• [DATA FOR THIS EXERCISE]
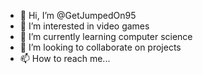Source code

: - 👋 Hi, I’m @GetJumpedOn95
- 👀 I’m interested in video games
- 🌱 I’m currently learning computer science
- 💞️ I’m looking to collaborate on projects
- 📫 How to reach me... 

<!---
GetJumpedOn95/GetJumpedOn95 is a ✨ special ✨ repository because its `README.md` (this file) appears on your GitHub profile.
You can click the Preview link to take a look at your changes.
--->
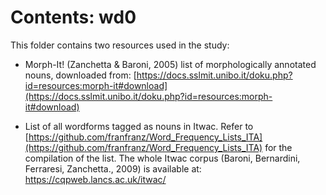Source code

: # Contents: wd0

This folder contains two resources used in the study:

* Morph-It! (Zanchetta & Baroni, 2005) list of morphologically annotated nouns, downloaded from: [https://docs.sslmit.unibo.it/doku.php?id=resources:morph-it#download](https://docs.sslmit.unibo.it/doku.php?id=resources:morph-it#download)

* List of all wordforms tagged as nouns in Itwac. Refer to [https://github.com/franfranz/Word_Frequency_Lists_ITA](https://github.com/franfranz/Word_Frequency_Lists_ITA) for the compilation of the list. 
The whole Itwac corpus (Baroni, Bernardini, Ferraresi, Zanchetta., 2009)  is available at: https://cqpweb.lancs.ac.uk/itwac/ 

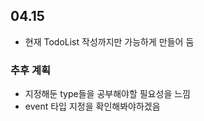 ## 04.15

- 현재 TodoList 작성까지만 가능하게 만들어 둠

### 추후 계획

- 지정해둔 type들을 공부해야할 필요성을 느낌
- event 타입 지정을 확인해봐야하겠음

• [WORK TO COMPLETE]
A word-for-word copy is needed of the lines from the line with "The whole Itwac" through the last line of the entries above, with both ends kept and the pictures dropped.

• [EXPECTED OUTPUT]
The whole Itwac corpus (Baroni, Bernardini, Ferraresi, Zanchetta., 2009)  is available at: https://cqpweb.lancs.ac.uk/itwac/ 

 ## 04.15

- 현재 TodoList 작성까지만 가능하게 만들어 둠

### 추후 계획

- 지정해둔 type들을 공부해야할 필요성을 느낌
- event 타입 지정을 확인해봐야하겠음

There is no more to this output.